Did I ever wish to be a writer? Yes, I did. From my childhood to my university years. Then, while coping with literary translation, I had my epiphany: I was not talented, not good enough with words. Each word was a fight, each page an epic battle, to get to the end of the work often a nightmarish experience. I so wanted to be a translator, but I got to hate the job after endless sleepless nights. 

Capulets and Montagues in Giulietta e Romeo The Musical
An actress? Never. Never wanted to be a performer. Though I enjoyed my singing lessons and used to sing in a choir, when I was on the brink of entering Rome's Conservatorio (Music Academy), I shrank and ran away,  because I didn't want to  - or just couldn't - face the anxiety and adrenaline rushes that performing alone on a stage provoked and would go on provoking in me. I hate to be under the spotlight or talk to audiences, I like to be in the shadow,  I usually wear black clothes to pass unobserved and avoid drawing attention on me. It may sound strange but I don't think I lack self - confidence, it is that I  hate being the centre of other people's attention because it makes me terribly nervous. I'm not particularly shy, I just hate to have to perform for an audience. It doesn't make sense, I know. I'd need an expert psychologist. 

Greg Baldock on stage 
Let's leave obscure, plain me and go back to writers and actors. The appeal has even grown after I started blogging. Luckily, in these last five years,  I have virtually met and interviewed lots of writers and several actors/musicians and that, instead of reducing my curiosity,  has contributed to increasing it.
I love asking them questions and, especially, reading their answers in order to discover more about them as people and artists.

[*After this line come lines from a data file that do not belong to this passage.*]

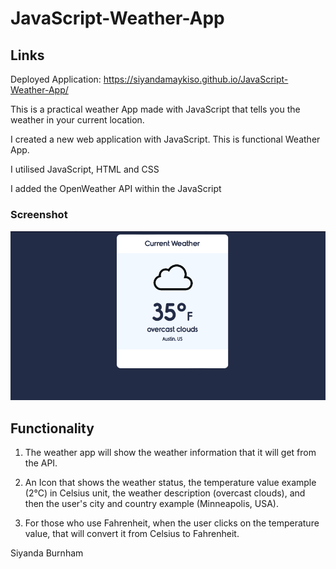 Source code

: # JavaScript-Weather-App

## Links

Deployed Application: https://siyandamaykiso.github.io/JavaScript-Weather-App/

This is a practical weather App made with JavaScript that tells you the weather in your current location.

I created a new web application with JavaScript. This is functional Weather App.

I utilised JavaScript, HTML and CSS

I added the OpenWeather API within the JavaScript


### Screenshot

<img src="https://github.com/SiyandaMaykiso/JavaScript-Weather-App/blob/main/Screenshot%20Current%20Weather%20App.png" alt="application screenshot">

## Functionality 

1. The weather app will show the weather information that it will get from the API.

2. An Icon that shows the weather status, the temperature value example (2°C) in Celsius unit, the weather description (overcast clouds), and then the user's city and country example (Minneapolis, USA).

3. For those who use Fahrenheit, when the user clicks on the temperature value, that will convert it from Celsius to Fahrenheit.

Siyanda Burnham





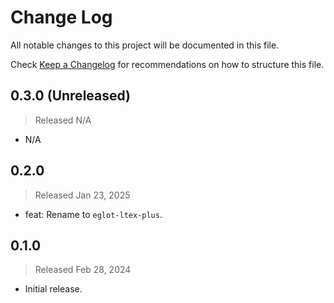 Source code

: # Change Log

All notable changes to this project will be documented in this file.

Check [Keep a Changelog](http://keepachangelog.com/) for recommendations on how to structure this file.


## 0.3.0 (Unreleased)
> Released N/A

* N/A

## 0.2.0
> Released Jan 23, 2025

* feat: Rename to `eglot-ltex-plus`.

## 0.1.0
> Released Feb 28, 2024

* Initial release.
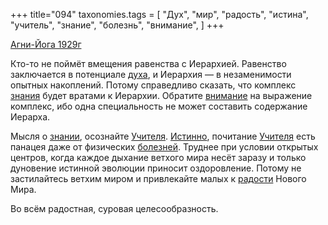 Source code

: +++
title="094"
taxonomies.tags = [
 "Дух",
 "мир",
 "радость",
 "истина",
 "учитель",
 "знание",
 "болезнь",
 "внимание",
]
+++

[Агни-Йога 1929г](/agni/1929)

Кто-то не поймёт вмещения равенства с Иерархией. Равенство заключается в потенциале [духа](/tags/Дух), и Иерархия — в незаменимости опытных накоплений. Потому справедливо сказать, что комплекс [знания](/tags/знание) будет вратами к Иерархии. Обратите [внимание](/tags/внимание) на выражение комплекс, ибо одна специальность не может составить содержание Иерарха.   

Мысля о [знании](/tags/знание), осознайте [Учителя](/tags/учитель). [Истинно](/tags/истина), почитание [Учителя](/tags/учитель) есть панацея даже от физических [болезней](/tags/болезнь). Труднее при условии открытых центров, когда каждое дыхание ветхого мира несёт заразу и только дуновение истинной эволюции приносит оздоровление. Потому не застилайтесь ветхим миром и привлекайте малых к [радости](/tags/радость) Нового Мира.   

Во всём радостная, суровая целесообразность. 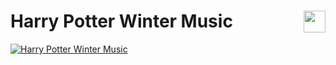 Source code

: # <img style="float: right"  width="35" src="https://github.com/joanafonsogomes/AmbienceSongs/blob/main/Images/hp.png"> Harry Potter Winter Music

[![Harry Potter Winter Music](https://img.youtube.com/vi/7smahC_IAiY/0.jpg)](https://youtu.be/7smahC_IAiY)
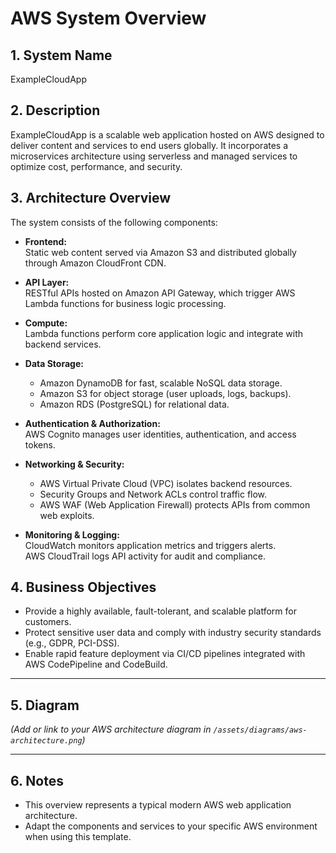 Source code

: # AWS System Overview

## 1. System Name
ExampleCloudApp

## 2. Description
ExampleCloudApp is a scalable web application hosted on AWS designed to deliver content and services to end users globally. It incorporates a microservices architecture using serverless and managed services to optimize cost, performance, and security.

## 3. Architecture Overview
The system consists of the following components:

- **Frontend:**  
  Static web content served via Amazon S3 and distributed globally through Amazon CloudFront CDN.

- **API Layer:**  
  RESTful APIs hosted on Amazon API Gateway, which trigger AWS Lambda functions for business logic processing.

- **Compute:**  
  Lambda functions perform core application logic and integrate with backend services.

- **Data Storage:**  
  - Amazon DynamoDB for fast, scalable NoSQL data storage.  
  - Amazon S3 for object storage (user uploads, logs, backups).  
  - Amazon RDS (PostgreSQL) for relational data.

- **Authentication & Authorization:**  
  AWS Cognito manages user identities, authentication, and access tokens.

- **Networking & Security:**  
  - AWS Virtual Private Cloud (VPC) isolates backend resources.  
  - Security Groups and Network ACLs control traffic flow.  
  - AWS WAF (Web Application Firewall) protects APIs from common web exploits.

- **Monitoring & Logging:**  
  CloudWatch monitors application metrics and triggers alerts.  
  AWS CloudTrail logs API activity for audit and compliance.

## 4. Business Objectives
- Provide a highly available, fault-tolerant, and scalable platform for customers.  
- Protect sensitive user data and comply with industry security standards (e.g., GDPR, PCI-DSS).  
- Enable rapid feature deployment via CI/CD pipelines integrated with AWS CodePipeline and CodeBuild.

---

## 5. Diagram
*(Add or link to your AWS architecture diagram in `/assets/diagrams/aws-architecture.png`)*

---

## 6. Notes
- This overview represents a typical modern AWS web application architecture.
- Adapt the components and services to your specific AWS environment when using this template.
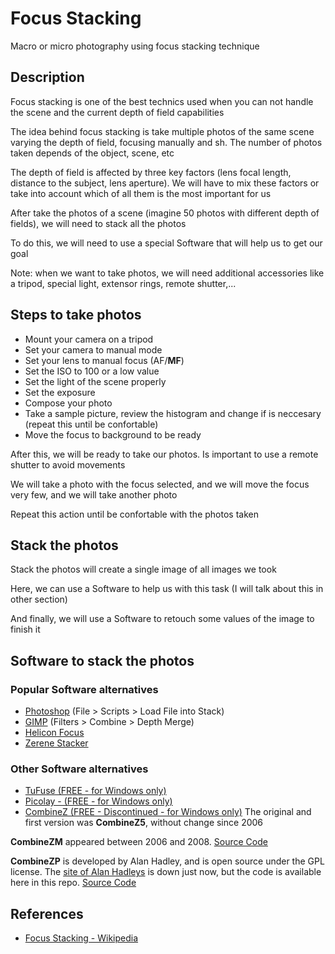 # Focus Stacking
Macro or micro photography using focus stacking technique

## Description
Focus stacking is one of the best technics used when you can not handle the scene and the current depth of field capabilities

The idea behind focus stacking is take multiple photos of the same scene varying the depth of field, focusing manually and sh. The number of photos taken depends of the object, scene, etc

The depth of field is affected by three key factors (lens focal length, distance to the subject, lens aperture). We will have to mix these factors or take into account which of all them is the most important for us

After take the photos of a scene (imagine 50 photos with different depth of fields), we will need to stack all the photos

To do this, we will need to use a special Software that will help us to get our goal

Note: when we want to take photos, we will need additional accessories like a tripod, special light, extensor rings, remote shutter,...

## Steps to take photos
- Mount your camera on a tripod
- Set your camera to manual mode
- Set your lens to manual focus (AF/**MF**)
- Set the ISO to 100 or a low value
- Set the light of the scene properly
- Set the exposure
- Compose your photo
- Take a sample picture, review the histogram and change if is neccesary (repeat this until be confortable)
- Move the focus to background to be ready

After this, we will be ready to take our photos. Is important to use a remote shutter to avoid movements

We will take a photo with the focus selected, and we will move the focus very few, and we will take another photo

Repeat this action until be confortable with the photos taken

## Stack the photos
Stack the photos will create a single image of all images we took

Here, we can use a Software to help us with this task (I will talk about this in other section)

And finally, we will use a Software to retouch some values of the image to finish it

## Software to stack the photos
### Popular Software alternatives
- [Photoshop](https://www.adobe.com/es/products/photoshop/landpb.html) (File > Scripts > Load File into Stack)
- [GIMP](https://www.gimp.org/) (Filters > Combine > Depth Merge)
- [Helicon Focus](https://www.heliconsoft.com/heliconsoft-products/helicon-focus/)
- [Zerene Stacker](https://zerenesystems.com/cms/stacker)

### Other Software alternatives
- [TuFuse (FREE - for Windows only)](http://www.tawbaware.com/tufuse.htm)
- [Picolay - (FREE - for Windows only)](http://www.picolay.de/index.html)
- [CombineZ (FREE - Discontinued - for Windows only)](CombineZ/CombineZP.msi)
The original and first version was **CombineZ5**, without change since 2006

**CombineZM** appeared between 2006 and 2008. [Source Code](CombineZ/CombineZ5_source_code.zip)

**CombineZP** is developed by Alan Hadley, and is open source under the GPL license. The [site of Alan Hadleys](http://www.hadleyweb.pwp.blueyonder.co.uk/CZP/files.htm) is down just now, but the code is available here in this repo. [Source Code](CombineZ/CombineZP_source_code.zip)

## References
- [Focus Stacking - Wikipedia](https://en.wikipedia.org/wiki/Focus_stacking)
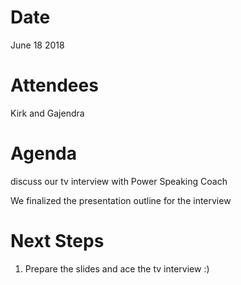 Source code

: # Date 
June 18 2018

# Attendees
Kirk and Gajendra 

# Agenda
discuss our tv interview with Power Speaking Coach

We finalized the presentation outline for the interview

# Next Steps
1) Prepare the slides and ace the tv interview :) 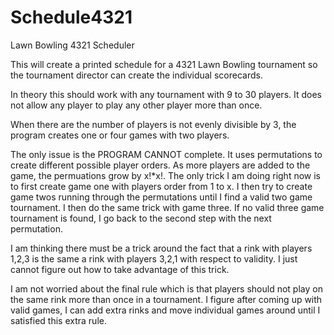 # Schedule4321
Lawn Bowling 4321 Scheduler

This will create a printed schedule for a 4321 Lawn Bowling tournament so the tournament director can create the individual scorecards.

In theory this should work with any tournament with 9 to 30 players. It does not allow any player to play any other player more than once.

When there are the number of players is not evenly divisible by 3, the program creates one or four games with two players.

The only issue is the PROGRAM CANNOT complete. It uses permutations to create different possible player orders. As more players are added to the game, the permuations grow by x!*x!. The only trick I
am doing right now is to first create game one with players order from 1 to x. I then try to create game twos running through the permutations until I find a valid two game tournament. I then do the
same trick with game three. If no valid three game tournament is found, I go back to the second step with the next permutation.

I am thinking there must be a trick around the fact that a rink with players 1,2,3 is the same a rink with players 3,2,1 with respect to validity. I just cannot figure out how to take advantage of
this trick.

I am not worried about the final rule which is that players should not play on the same rink more than once in a tournament.
I figure after coming up with valid games, I can add extra rinks and move individual games around until I satisfied this extra rule.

Among my interviews with actors, I still remember Lara Parmiani, an Italian actress living in London;  Greg Baldock brilliant at The Old Vic as Tom Hollander’s understudy;  Antonia and Noel Byrne, who tour all over England as The Box Tale Soup,  or still  Austentatious with their comedic revisitation of my beloved Jane Austen’s work.  

Austentatious - Official picture

Even more thrilling is meeting actors and writers in person and to have the chance to talk with them. I’ve always found it an enriching experience, even when you are only lucky enough to listen to them speaking, with no chance of asking them any question or chat with them. 

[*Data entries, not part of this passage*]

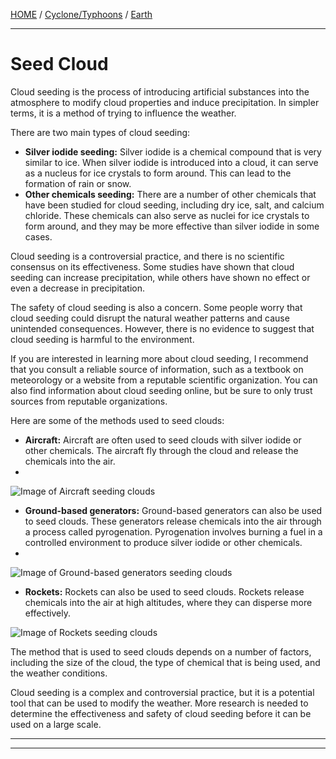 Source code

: [HOME](/README.md) / [Cyclone/Typhoons](/assets/docs/earth/earth/cyclonesTornadoes/readme.md) / [Earth](/assets/docs/earth/readme.md)  

---------------------------           

# Seed Cloud    

Cloud seeding is the process of introducing artificial substances into the atmosphere to modify cloud properties and induce precipitation. In simpler terms, it is a method of trying to influence the weather.

There are two main types of cloud seeding:

* **Silver iodide seeding:** Silver iodide is a chemical compound that is very similar to ice. When silver iodide is introduced into a cloud, it can serve as a nucleus for ice crystals to form around. This can lead to the formation of rain or snow.
* **Other chemicals seeding:** There are a number of other chemicals that have been studied for cloud seeding, including dry ice, salt, and calcium chloride. These chemicals can also serve as nuclei for ice crystals to form around, and they may be more effective than silver iodide in some cases.

Cloud seeding is a controversial practice, and there is no scientific consensus on its effectiveness. Some studies have shown that cloud seeding can increase precipitation, while others have shown no effect or even a decrease in precipitation.

The safety of cloud seeding is also a concern. Some people worry that cloud seeding could disrupt the natural weather patterns and cause unintended consequences. However, there is no evidence to suggest that cloud seeding is harmful to the environment.

If you are interested in learning more about cloud seeding, I recommend that you consult a reliable source of information, such as a textbook on meteorology or a website from a reputable scientific organization. You can also find information about cloud seeding online, but be sure to only trust sources from reputable organizations.

Here are some of the methods used to seed clouds:

* **Aircraft:** Aircraft are often used to seed clouds with silver iodide or other chemicals. The aircraft fly through the cloud and release the chemicals into the air.
* 
![Image of Aircraft seeding clouds](https://lh3.googleusercontent.com/bip/APOwr81LO4A5ltFe_qCkk4CvzjvXiG23Tm-J6eCsGDTPfV9DcO085t_3p0-ywzooa8t-vqLicU3ZASkKeV4ooVHJOqNLdpzi1Gp7iq3TlNog-T4hhuph610GN6PUWRRoLdEzBFVKr5Tmh6o0Grks8dUB3UUw4YNVI5NQUleIFzWgPczspqXQj7an_vRjjMtLZGeiX8sAmTThnA=w250-h200-p)


* **Ground-based generators:** Ground-based generators can also be used to seed clouds. These generators release chemicals into the air through a process called pyrogenation. Pyrogenation involves burning a fuel in a controlled environment to produce silver iodide or other chemicals.
* 
![Image of Ground-based generators seeding clouds](https://lh3.googleusercontent.com/bip/APOwr82e81v4iijDh3UqoAWs46q_-NwUu-hVjpSdIjZjFlveyOwAKywJ3hGdIegWaHXmCCNyM_o95Zarur7mbDaQ1TkgOujWV3C7kB21O0Ykdvc-GpQaXzMSbYpDy1Z2ekMYnEkfnt2ZrP-F5N0-kY1yaTYZgQ=w250-h200-p)
   
* **Rockets:** Rockets can also be used to seed clouds. Rockets release chemicals into the air at high altitudes, where they can disperse more effectively.

![Image of Rockets seeding clouds](https://lh3.googleusercontent.com/bip/APOwr82zQs1oc00k0UyOhJvS1rG4C8bXgWZuGxwWnocrKuGTEmnhq3zDlwY5hBsuBiQCQR7x6Hy1tV7DrtKR07h5OwP5zYQz3J8OZVIPTAv2JEVTbv2OZp5PCP32hxV8QXMsK0c9pLujOdq3MW-lzfQvMjQtBGJ5w2QEnnoX_pMeZNiscUHOP3HtELDHdgKNeN3vvPYQt4ouTFbHSheF-0vHoqchIIpD5e-fYsLX4iHPtirrJq8_oqyeK2I=w250-h200-p)      

The method that is used to seed clouds depends on a number of factors, including the size of the cloud, the type of chemical that is being used, and the weather conditions.

Cloud seeding is a complex and controversial practice, but it is a potential tool that can be used to modify the weather. More research is needed to determine the effectiveness and safety of cloud seeding before it can be used on a large scale.

---------------------------       



---------------------------       
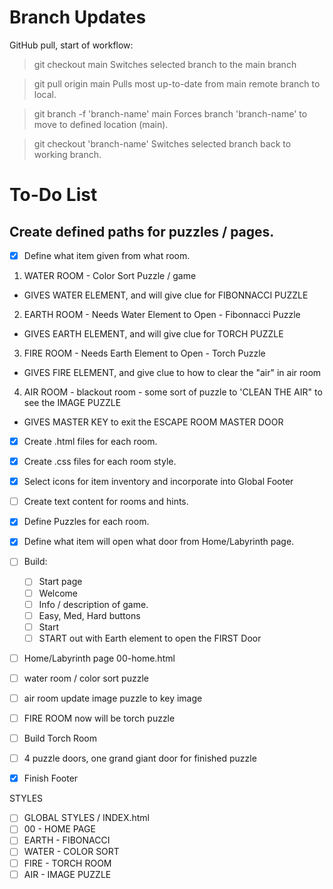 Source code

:# Branch Updates

GitHub pull, start of workflow:

> git checkout main
> Switches selected branch to the main branch

> git pull origin main
> Pulls most up-to-date from main remote branch to local.

> git branch -f 'branch-name' main
> Forces branch 'branch-name' to move to defined location (main).

> git checkout 'branch-name'
> Switches selected branch back to working branch.

# To-Do List

## Create defined paths for puzzles / pages.

- [x] Define what item given from what room.

1. WATER ROOM - Color Sort Puzzle / game

- GIVES WATER ELEMENT, and will give clue for FIBONNACCI PUZZLE

2. EARTH ROOM - Needs Water Element to Open - Fibonnacci Puzzle

- GIVES EARTH ELEMENT, and will give clue for TORCH PUZZLE

3. FIRE ROOM - Needs Earth Element to Open - Torch Puzzle

- GIVES FIRE ELEMENT, and give clue to how to clear the "air" in air room

4. AIR ROOM - blackout room - some sort of puzzle to 'CLEAN THE AIR" to see the IMAGE PUZZLE

- GIVES MASTER KEY to exit the ESCAPE ROOM MASTER DOOR

- [x] Create .html files for each room.
- [x] Create .css files for each room style.
- [x] Select icons for item inventory and incorporate into Global Footer
- [ ] Create text content for rooms and hints.
- [x] Define Puzzles for each room.
- [x] Define what item will open what door from Home/Labyrinth page.
- [ ] Build:

  - [ ] Start page
  - [ ] Welcome
  - [ ] Info / description of game.
  - [ ] Easy, Med, Hard buttons
  - [ ] Start
  - [ ] START out with Earth element to open the FIRST Door

- [ ] Home/Labyrinth page 00-home.html
- [ ] water room / color sort puzzle
- [ ] air room update image puzzle to key image
- [ ] FIRE ROOM now will be torch puzzle
- [ ] Build Torch Room
- [ ] 4 puzzle doors, one grand giant door for finished puzzle
- [x] Finish Footer

STYLES

- [ ] GLOBAL STYLES / INDEX.html
- [ ] 00 - HOME PAGE
- [ ] EARTH - FIBONACCI
- [ ] WATER - COLOR SORT
- [ ] FIRE - TORCH ROOM
- [ ] AIR - IMAGE PUZZLE
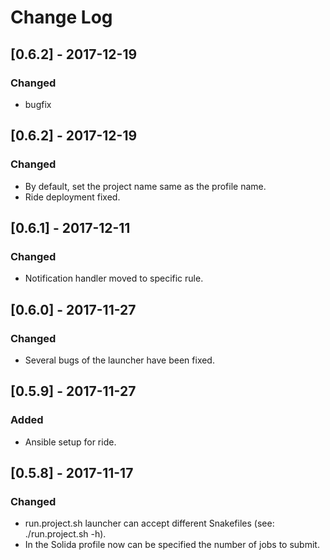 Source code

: # Change Log

## [0.6.2] - 2017-12-19
### Changed
- bugfix

## [0.6.2] - 2017-12-19
### Changed
- By default, set the project name same as the profile name.
- Ride deployment fixed.

## [0.6.1] - 2017-12-11
### Changed
- Notification handler moved to specific rule.

## [0.6.0] - 2017-11-27
### Changed
- Several bugs of the launcher have been fixed.

## [0.5.9] - 2017-11-27
### Added
- Ansible setup for ride.

## [0.5.8] - 2017-11-17
### Changed
- run.project.sh launcher can accept  different Snakefiles (see: ./run.project.sh -h).
- In the Solida profile now can be specified the number of jobs to submit.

I’ve also featured interviews with lots of writers on FLY HIGH! and some of them have become my blogomates and supporters, and  have  helped me enhance my activity as a blogger. 

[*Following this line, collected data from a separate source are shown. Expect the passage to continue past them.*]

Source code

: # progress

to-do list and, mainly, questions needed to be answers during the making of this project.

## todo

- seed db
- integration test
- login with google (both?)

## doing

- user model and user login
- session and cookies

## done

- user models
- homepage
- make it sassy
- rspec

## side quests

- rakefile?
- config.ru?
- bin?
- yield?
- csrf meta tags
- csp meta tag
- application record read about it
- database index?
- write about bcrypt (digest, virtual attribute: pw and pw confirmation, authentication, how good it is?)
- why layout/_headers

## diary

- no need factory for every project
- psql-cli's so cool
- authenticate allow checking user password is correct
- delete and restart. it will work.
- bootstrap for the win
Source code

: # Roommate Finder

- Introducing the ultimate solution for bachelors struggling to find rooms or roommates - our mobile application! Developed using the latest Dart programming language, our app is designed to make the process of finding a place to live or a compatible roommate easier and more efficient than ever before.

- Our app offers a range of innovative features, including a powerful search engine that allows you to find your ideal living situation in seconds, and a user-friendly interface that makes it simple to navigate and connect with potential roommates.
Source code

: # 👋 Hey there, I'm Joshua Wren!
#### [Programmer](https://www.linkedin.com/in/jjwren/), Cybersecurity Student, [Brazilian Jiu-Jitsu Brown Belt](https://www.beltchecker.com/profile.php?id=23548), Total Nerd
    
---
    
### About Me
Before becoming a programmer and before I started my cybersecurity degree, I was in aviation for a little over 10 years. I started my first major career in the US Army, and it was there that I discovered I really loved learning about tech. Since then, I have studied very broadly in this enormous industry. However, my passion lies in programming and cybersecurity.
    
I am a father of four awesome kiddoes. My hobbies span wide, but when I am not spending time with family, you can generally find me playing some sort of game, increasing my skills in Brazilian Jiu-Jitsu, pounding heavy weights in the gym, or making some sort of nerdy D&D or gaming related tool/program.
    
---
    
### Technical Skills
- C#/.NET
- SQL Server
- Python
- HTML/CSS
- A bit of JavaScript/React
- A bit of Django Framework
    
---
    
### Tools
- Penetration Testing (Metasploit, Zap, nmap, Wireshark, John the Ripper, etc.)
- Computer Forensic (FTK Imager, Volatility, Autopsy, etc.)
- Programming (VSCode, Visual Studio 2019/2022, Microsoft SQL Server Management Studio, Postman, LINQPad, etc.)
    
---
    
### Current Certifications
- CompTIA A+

My interest in acting and writing has brought me great emotional moments this year, among which going to Rome to see Romeo and Juliet the musical or to London to see  The Crucible with Richard Armitage, FieramenteilLibro or  meeting  Erri De Luca in my hometown. 

I don't actually see them as idols, but as very interesting, fascinating human beings. I am not interested in their fame or money, those are not my main goals in life,  but in their being successful in what they do or like doing. So,  if I find writers or actors who work hard and  are very good at what they do regardless fame, they become very special human beings to me. Models, not idols.  

Is there a particular category of people you are fascinated by,  admire particularly? 


Prue Batten said...

An insightful post, Fly High. Idolatry has no place in appreciation of the arts, but respect and being intrigued does and you have explained it so well. This is once again why I would place your blog at the top of the tree when reading blogs about the arts. Thank you so much for this!

Maria Grazia said...

You are always so kind to me, Prue, and I'm humbled and flattered at the same time. Especially, because you are one of those writers who can do magic with words and I greatly admire. You know I was thinking of you while mentioning writers I virtually met while blogging, who became my "blogomates" and dear supportive friends :-) Love and a huge hug to you, Prue!
P.S. I can't wait to read and review Book 3 of your Gisborne saga. I've been distracted by and caught in so many other things that I still haven't, but I'll catch up as soon as possible.